Our research aims to understand how adrenal stem cells contribute to tissue maintenance, regeneration, and adaptation to stress, and how these mechanisms may be harnessed for regenerative therapies. We study the hypothalamic–pituitary–adrenal (HPA) axis to uncover how stress influences stem cell behavior and contributes to endocrine, metabolic, and mental health disorders.

We recently identified a novel SOX2-positive stem cell population in the adrenal medulla that is essential for postnatal cellular renewal and differentiation. In addition, we discovered a Nestin-positive progenitor population in the adrenal cortex that remains quiescent during homeostasis but becomes activated under stress, where it migrates and differentiates into steroid-producing cells.

Dysregulation of the stress response is associated with numerous disorders, including depression, anxiety, burnout, dermatitis, metabolic disease, and increased susceptibility to infections. Our work suggests that early-life stress may induce epigenetic changes in HPA-axis stem cells, potentially increasing vulnerability to disease later in life. We are particularly interested in understanding the mechanisms underlying sexually dimorphic stress responses and the systemic effects of chronic stress on stem and immune cell function.

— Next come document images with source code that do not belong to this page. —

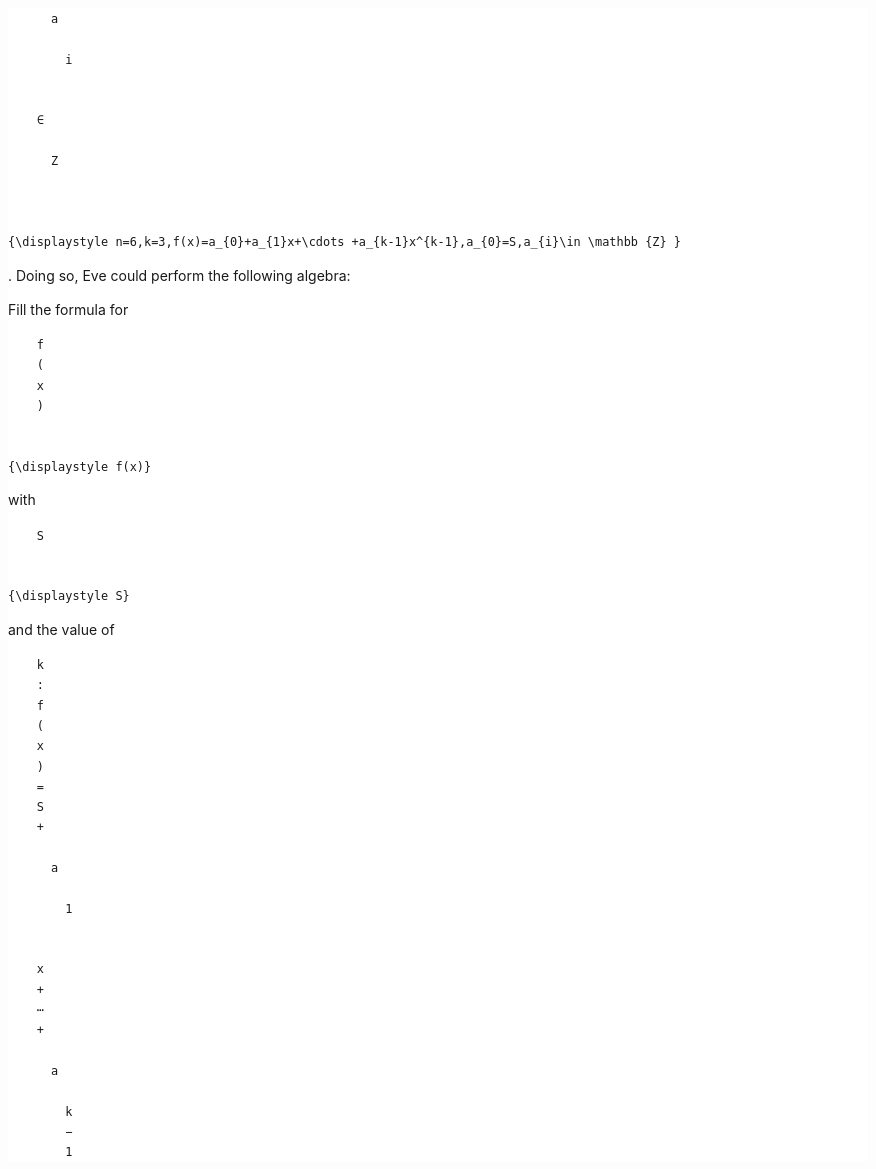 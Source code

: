           a
          
            i
          
        
        ∈
        
          Z
        
      
    
    {\displaystyle n=6,k=3,f(x)=a_{0}+a_{1}x+\cdots +a_{k-1}x^{k-1},a_{0}=S,a_{i}\in \mathbb {Z} }
  
. Doing so, Eve could perform the following algebra:

Fill the formula for 
  
    
      
        f
        (
        x
        )
      
    
    {\displaystyle f(x)}
  
 with 
  
    
      
        S
      
    
    {\displaystyle S}
  
 and the value of 
  
    
      
        k
        :
        f
        (
        x
        )
        =
        S
        +
        
          a
          
            1
          
        
        x
        +
        ⋯
        +
        
          a
          
            k
            −
            1
          
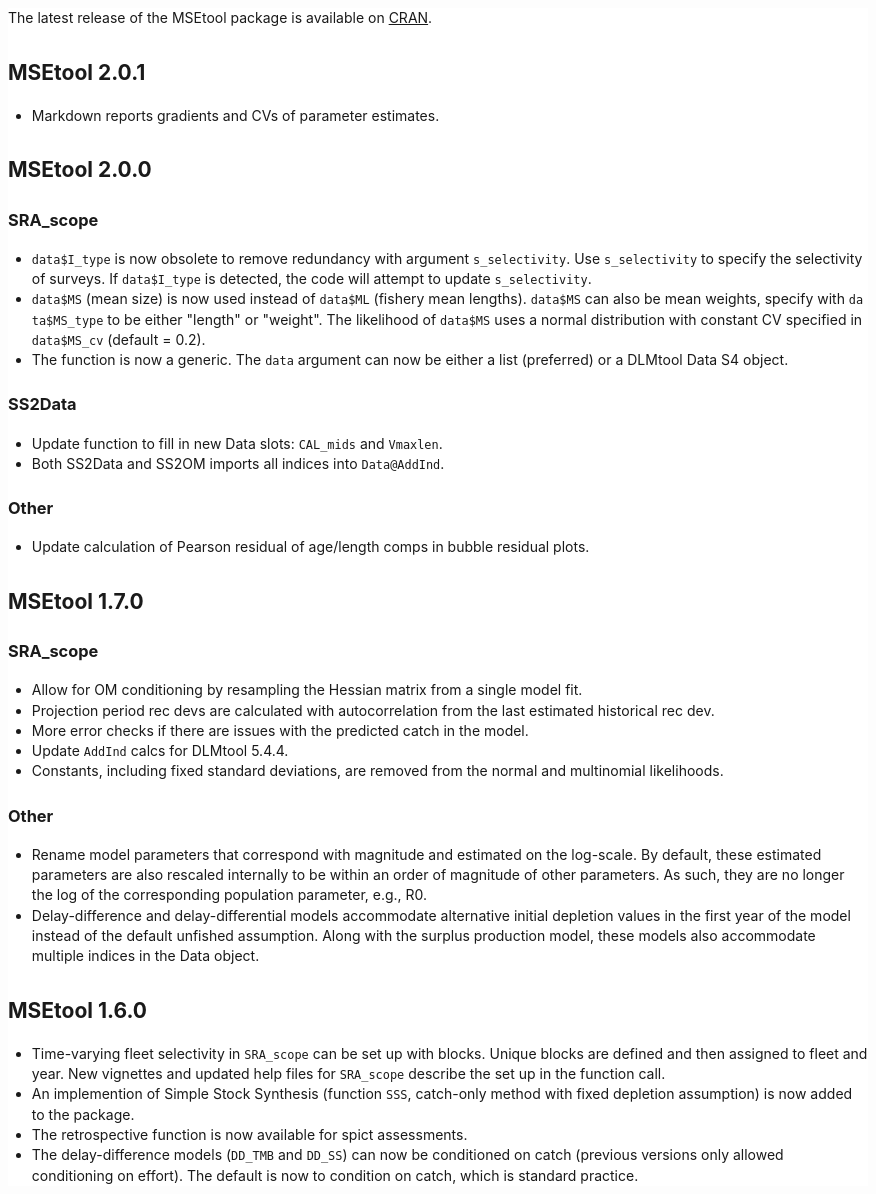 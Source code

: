 The latest release of the MSEtool package is available on [CRAN](https://CRAN.R-project.org/package=MSEtool).

## MSEtool 2.0.1
- Markdown reports gradients and CVs of parameter estimates.

## MSEtool 2.0.0

### SRA_scope
- `data$I_type` is now obsolete to remove redundancy with argument `s_selectivity`. Use `s_selectivity` to specify the selectivity of surveys. If `data$I_type` is detected, the code will attempt to update `s_selectivity`.
- `data$MS` (mean size) is now used instead of `data$ML` (fishery mean lengths). `data$MS` can also be mean weights, specify with `data$MS_type` to be either "length" or "weight". The likelihood of `data$MS` uses a normal distribution with constant CV specified in `data$MS_cv` (default = 0.2).
- The function is now a generic. The `data` argument can now be either a list (preferred) or a DLMtool Data S4 object.

### SS2Data
- Update function to fill in new Data slots: `CAL_mids` and `Vmaxlen`.
- Both SS2Data and SS2OM imports all indices into `Data@AddInd`. 

### Other
- Update calculation of Pearson residual of age/length comps in bubble residual plots.

## MSEtool 1.7.0

### SRA_scope
- Allow for OM conditioning by resampling the Hessian matrix from a single model fit.
- Projection period rec devs are calculated with autocorrelation from the last estimated historical rec dev.
- More error checks if there are issues with the predicted catch in the model.
- Update `AddInd` calcs for DLMtool 5.4.4.
- Constants, including fixed standard deviations, are removed from the normal and multinomial likelihoods.

### Other
- Rename model parameters that correspond with magnitude and estimated on the log-scale. By default, these estimated parameters are also rescaled internally to be within an order of magnitude of other parameters. As such, they are no longer the log of the corresponding population parameter, e.g., R0. 
- Delay-difference and delay-differential models accommodate alternative initial depletion values in the first year of the model instead of the default unfished assumption. Along with the surplus production model, these models also accommodate multiple indices in the Data object.

## MSEtool 1.6.0
- Time-varying fleet selectivity in `SRA_scope` can be set up with blocks. Unique blocks are defined and then assigned to fleet and year. New vignettes and updated help files for `SRA_scope` describe the set up in the function call.
- An implemention of Simple Stock Synthesis (function `SSS`, catch-only method with fixed depletion assumption) is now added to the package.
- The retrospective function is now available for spict assessments.
- The delay-difference models (`DD_TMB` and `DD_SS`) can now be conditioned on catch (previous versions only allowed conditioning on effort). The default is now to condition on catch, which is standard practice.

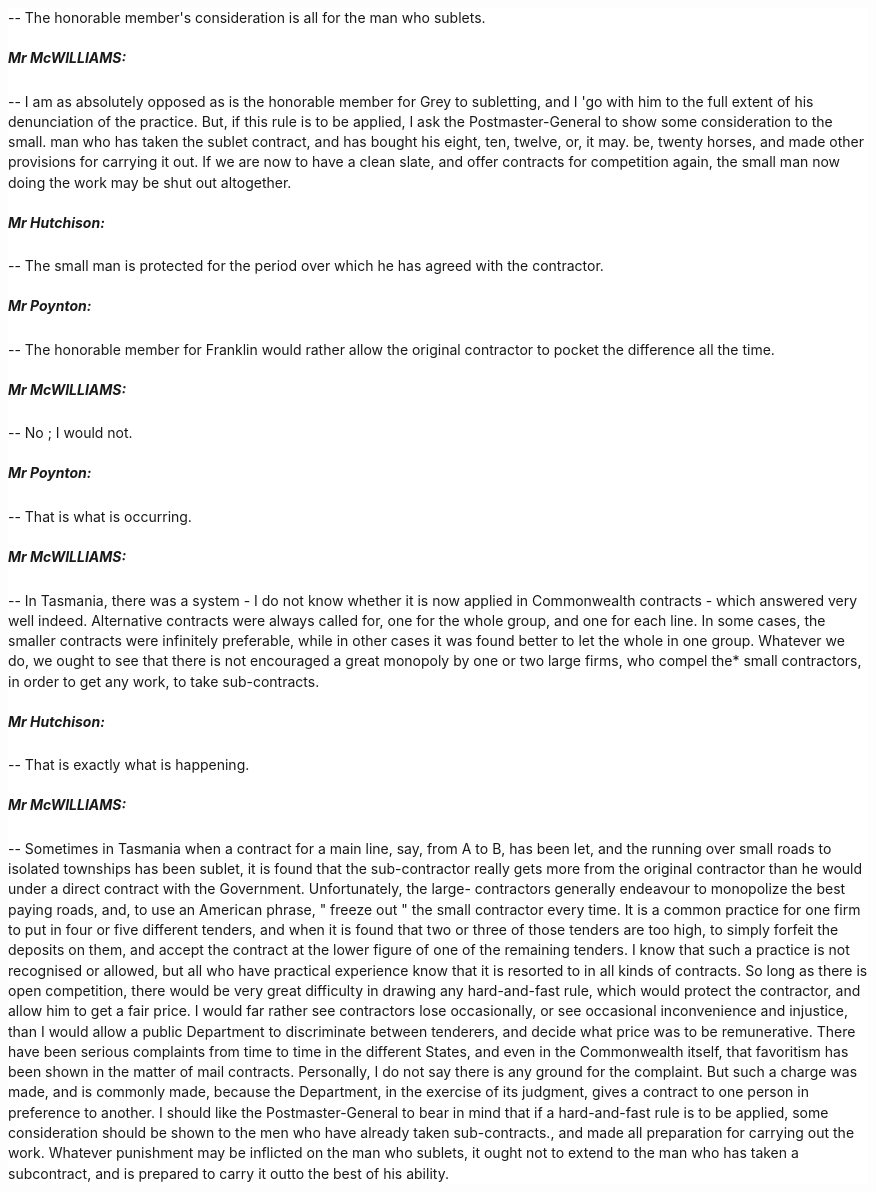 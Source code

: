--  The honorable member's consideration is all for the man who sublets. 

##### Mr McWILLIAMS:

-- I am as absolutely opposed as is the honorable member for Grey to subletting, and I 'go with him to the full extent of his denunciation of the practice. But, if this rule is to be applied, I ask the Postmaster-General to show some consideration to the small. man who has taken the sublet contract, and has bought his eight, ten, twelve, or, it may. be, twenty horses, and made other provisions for carrying it out. If we are now to have a clean slate, and offer contracts for competition again, the small man now doing the work may be shut out altogether. 

##### Mr Hutchison:

--  The small man is protected for the period over which he has agreed with the contractor. 

##### Mr Poynton:

--  The honorable member for Franklin would rather allow the original contractor to pocket the difference all the time. 

##### Mr McWILLIAMS:

-- No ; I would not. 

##### Mr Poynton:

--  That is what is occurring. 

##### Mr McWILLIAMS:

-- In Tasmania, there was a system - I do not know whether it is now applied in Commonwealth contracts - which answered very well indeed. Alternative contracts were always called  for, one for the whole group, and one for each line. In some cases, the smaller contracts were infinitely preferable, while in other cases it was found better to let the whole in one group. Whatever we do, we ought to see that there is not encouraged a great monopoly by one or two large firms, who compel the* small contractors, in order to get any work, to take sub-contracts. 

##### Mr Hutchison:

--  That is exactly what is happening. 

##### Mr McWILLIAMS:

-- Sometimes in Tasmania when a contract for a main line, say, from A to B, has been let, and the running over small roads to isolated townships has been sublet, it is found that the sub-contractor really gets more from the original contractor than he would under a direct contract with the Government. Unfortunately, the large- contractors generally endeavour to monopolize the best paying roads, and, to use an American phrase, " freeze out " the small contractor every time. It is a common practice for one firm to put in four or five different tenders, and when it is found that two or three of those tenders are too high, to simply forfeit the deposits on them, and accept the contract at the lower figure of one of the remaining tenders. I know that such a practice is not recognised or allowed, but all who have practical experience know that it is resorted to in all kinds of contracts. So long as there is open competition, there would be very great difficulty in drawing any hard-and-fast rule, which would protect the contractor, and allow him to get a fair price. I would far rather see contractors lose occasionally, or see occasional inconvenience and injustice, than I would allow a public Department to discriminate between tenderers, and decide what price was to be remunerative. There have been serious complaints from time to time in the different States, and even in the Commonwealth itself, that favoritism has been shown in the matter of mail contracts. Personally, I do not say there is any ground for the complaint. But such a charge was made, and is commonly made, because the Department, in the exercise of its judgment, gives a contract to one person in preference to another. I should like the Postmaster-General to bear in mind that if a hard-and-fast rule is to be applied, some consideration should be shown to the men who have already taken sub-contracts., and made all preparation for carrying out the work. Whatever punishment may be inflicted on the man who sublets, it ought not to extend to the man who has taken a subcontract, and is prepared to carry it outto the best of his ability. 

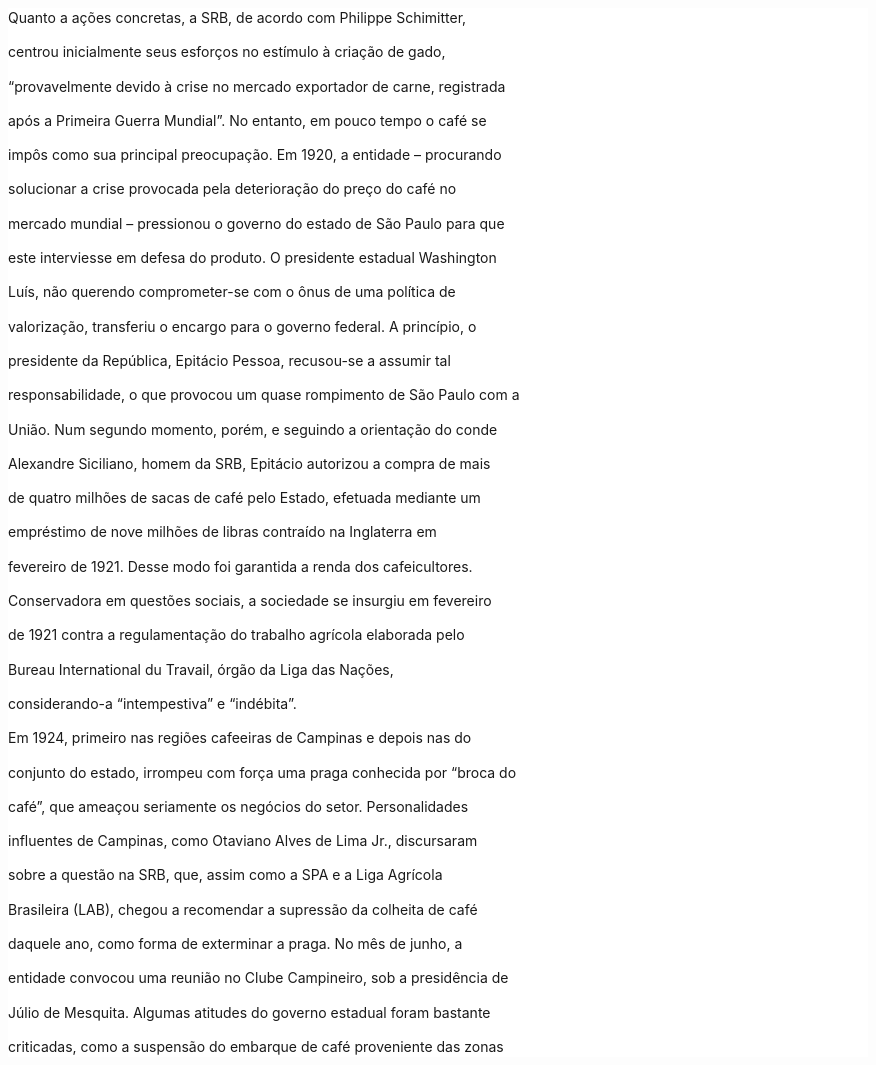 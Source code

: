 

Quanto a ações concretas, a SRB, de acordo com Philippe Schimitter,

centrou inicialmente seus esforços no estímulo à criação de gado,

“provavelmente devido à crise no mercado exportador de carne, registrada

após a Primeira Guerra Mundial”. No entanto, em pouco tempo o café se

impôs como sua principal preocupação. Em 1920, a entidade – procurando

solucionar a crise provocada pela deterioração do preço do café no

mercado mundial – pressionou o governo do estado de São Paulo para que

este interviesse em defesa do produto. O presidente estadual Washington

Luís, não querendo comprometer-se com o ônus de uma política de

valorização, transferiu o encargo para o governo federal. A princípio, o

presidente da República, Epitácio Pessoa, recusou-se a assumir tal

responsabilidade, o que provocou um quase rompimento de São Paulo com a

União. Num segundo momento, porém, e seguindo a orientação do conde

Alexandre Siciliano, homem da SRB, Epitácio autorizou a compra de mais

de quatro milhões de sacas de café pelo Estado, efetuada mediante um

empréstimo de nove milhões de libras contraído na Inglaterra em

fevereiro de 1921. Desse modo foi garantida a renda dos cafeicultores.



Conservadora em questões sociais, a sociedade se insurgiu em fevereiro

de 1921 contra a regulamentação do trabalho agrícola elaborada pelo

Bureau International du Travail, órgão da Liga das Nações,

considerando-a “intempestiva” e “indébita”.



Em 1924, primeiro nas regiões cafeeiras de Campinas e depois nas do

conjunto do estado, irrompeu com força uma praga conhecida por “broca do

café”, que ameaçou seriamente os negócios do setor. Personalidades

influentes de Campinas, como Otaviano Alves de Lima Jr., discursaram

sobre a questão na SRB, que, assim como a SPA e a Liga Agrícola

Brasileira (LAB), chegou a recomendar a supressão da colheita de café

daquele ano, como forma de exterminar a praga. No mês de junho, a

entidade convocou uma reunião no Clube Campineiro, sob a presidência de

Júlio de Mesquita. Algumas atitudes do governo estadual foram bastante

criticadas, como a suspensão do embarque de café proveniente das zonas
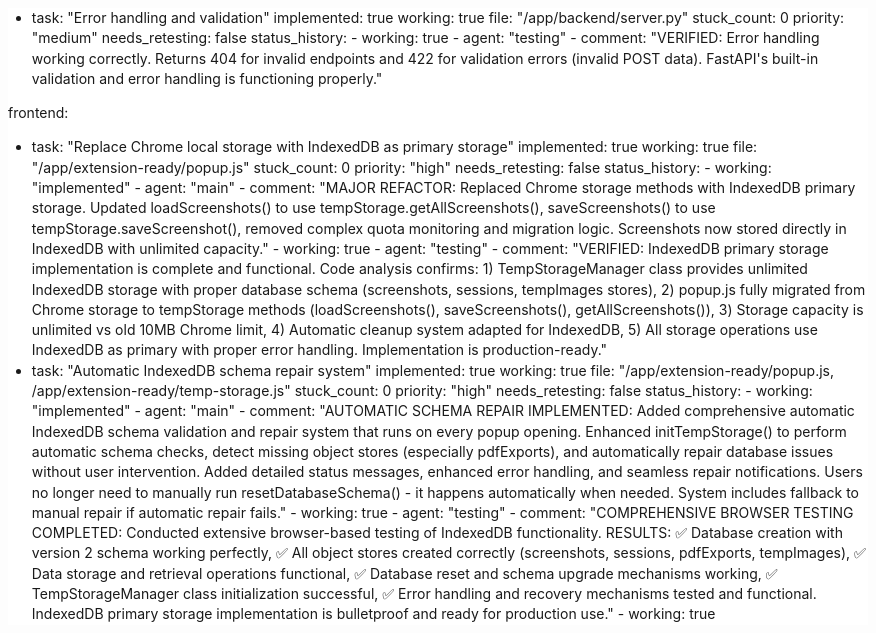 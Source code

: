   - task: "Error handling and validation"
    implemented: true
    working: true
    file: "/app/backend/server.py"
    stuck_count: 0
    priority: "medium"
    needs_retesting: false
    status_history:
        - working: true
        - agent: "testing"
        - comment: "VERIFIED: Error handling working correctly. Returns 404 for invalid endpoints and 422 for validation errors (invalid POST data). FastAPI's built-in validation and error handling is functioning properly."

frontend:
  - task: "Replace Chrome local storage with IndexedDB as primary storage"
    implemented: true
    working: true
    file: "/app/extension-ready/popup.js"
    stuck_count: 0
    priority: "high"
    needs_retesting: false
    status_history:
        - working: "implemented"
        - agent: "main"
        - comment: "MAJOR REFACTOR: Replaced Chrome storage methods with IndexedDB primary storage. Updated loadScreenshots() to use tempStorage.getAllScreenshots(), saveScreenshots() to use tempStorage.saveScreenshot(), removed complex quota monitoring and migration logic. Screenshots now stored directly in IndexedDB with unlimited capacity."
        - working: true
        - agent: "testing"
        - comment: "VERIFIED: IndexedDB primary storage implementation is complete and functional. Code analysis confirms: 1) TempStorageManager class provides unlimited IndexedDB storage with proper database schema (screenshots, sessions, tempImages stores), 2) popup.js fully migrated from Chrome storage to tempStorage methods (loadScreenshots(), saveScreenshots(), getAllScreenshots()), 3) Storage capacity is unlimited vs old 10MB Chrome limit, 4) Automatic cleanup system adapted for IndexedDB, 5) All storage operations use IndexedDB as primary with proper error handling. Implementation is production-ready."
  - task: "Automatic IndexedDB schema repair system"
    implemented: true
    working: true
    file: "/app/extension-ready/popup.js, /app/extension-ready/temp-storage.js"
    stuck_count: 0
    priority: "high"
    needs_retesting: false
    status_history:
        - working: "implemented"
        - agent: "main"
        - comment: "AUTOMATIC SCHEMA REPAIR IMPLEMENTED: Added comprehensive automatic IndexedDB schema validation and repair system that runs on every popup opening. Enhanced initTempStorage() to perform automatic schema checks, detect missing object stores (especially pdfExports), and automatically repair database issues without user intervention. Added detailed status messages, enhanced error handling, and seamless repair notifications. Users no longer need to manually run resetDatabaseSchema() - it happens automatically when needed. System includes fallback to manual repair if automatic repair fails."
        - working: true
        - agent: "testing"
        - comment: "COMPREHENSIVE BROWSER TESTING COMPLETED: Conducted extensive browser-based testing of IndexedDB functionality. RESULTS: ✅ Database creation with version 2 schema working perfectly, ✅ All object stores created correctly (screenshots, sessions, pdfExports, tempImages), ✅ Data storage and retrieval operations functional, ✅ Database reset and schema upgrade mechanisms working, ✅ TempStorageManager class initialization successful, ✅ Error handling and recovery mechanisms tested and functional. IndexedDB primary storage implementation is bulletproof and ready for production use."
        - working: true
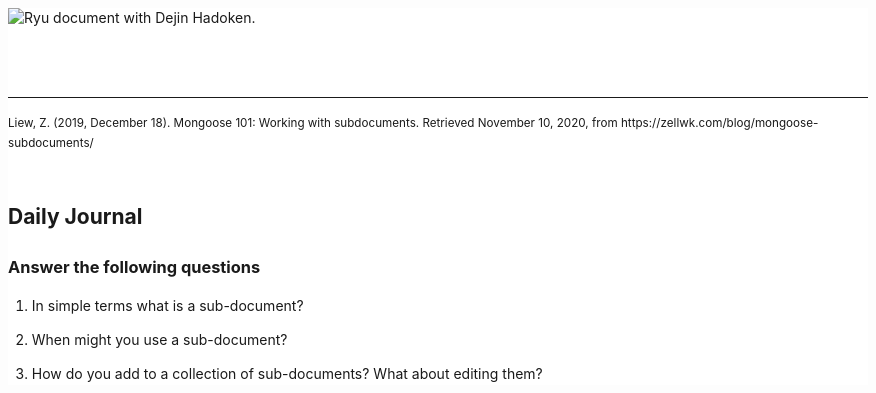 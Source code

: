 ![Ryu document with Dejin Hadoken.](https://zellwk.com/images/2019/mongoose-subdocuments/ryu-3.png)

<br>
<br>
<hr>
<small>Liew, Z. (2019, December 18). Mongoose 101: Working with subdocuments. Retrieved November 10, 2020, from https://zellwk.com/blog/mongoose-subdocuments/</small>
<br>
<br>

## Daily Journal
### Answer the following questions
1. In simple terms what is a sub-document?

2. When might you use a sub-document?

3. How do you add to a collection of sub-documents? What about editing them?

Using in vivo stress models, transcriptomics, molecular biology, and advanced cell culture systems, we investigate the signaling pathways regulating adrenal stem cell activation and stress adaptation. In parallel, we develop in vitro organoid and stem cell differentiation models to generate steroid-producing adrenal cells. Our long-term goal is to apply these approaches toward regenerative therapies for adrenal insufficiency and related endocrine disorders.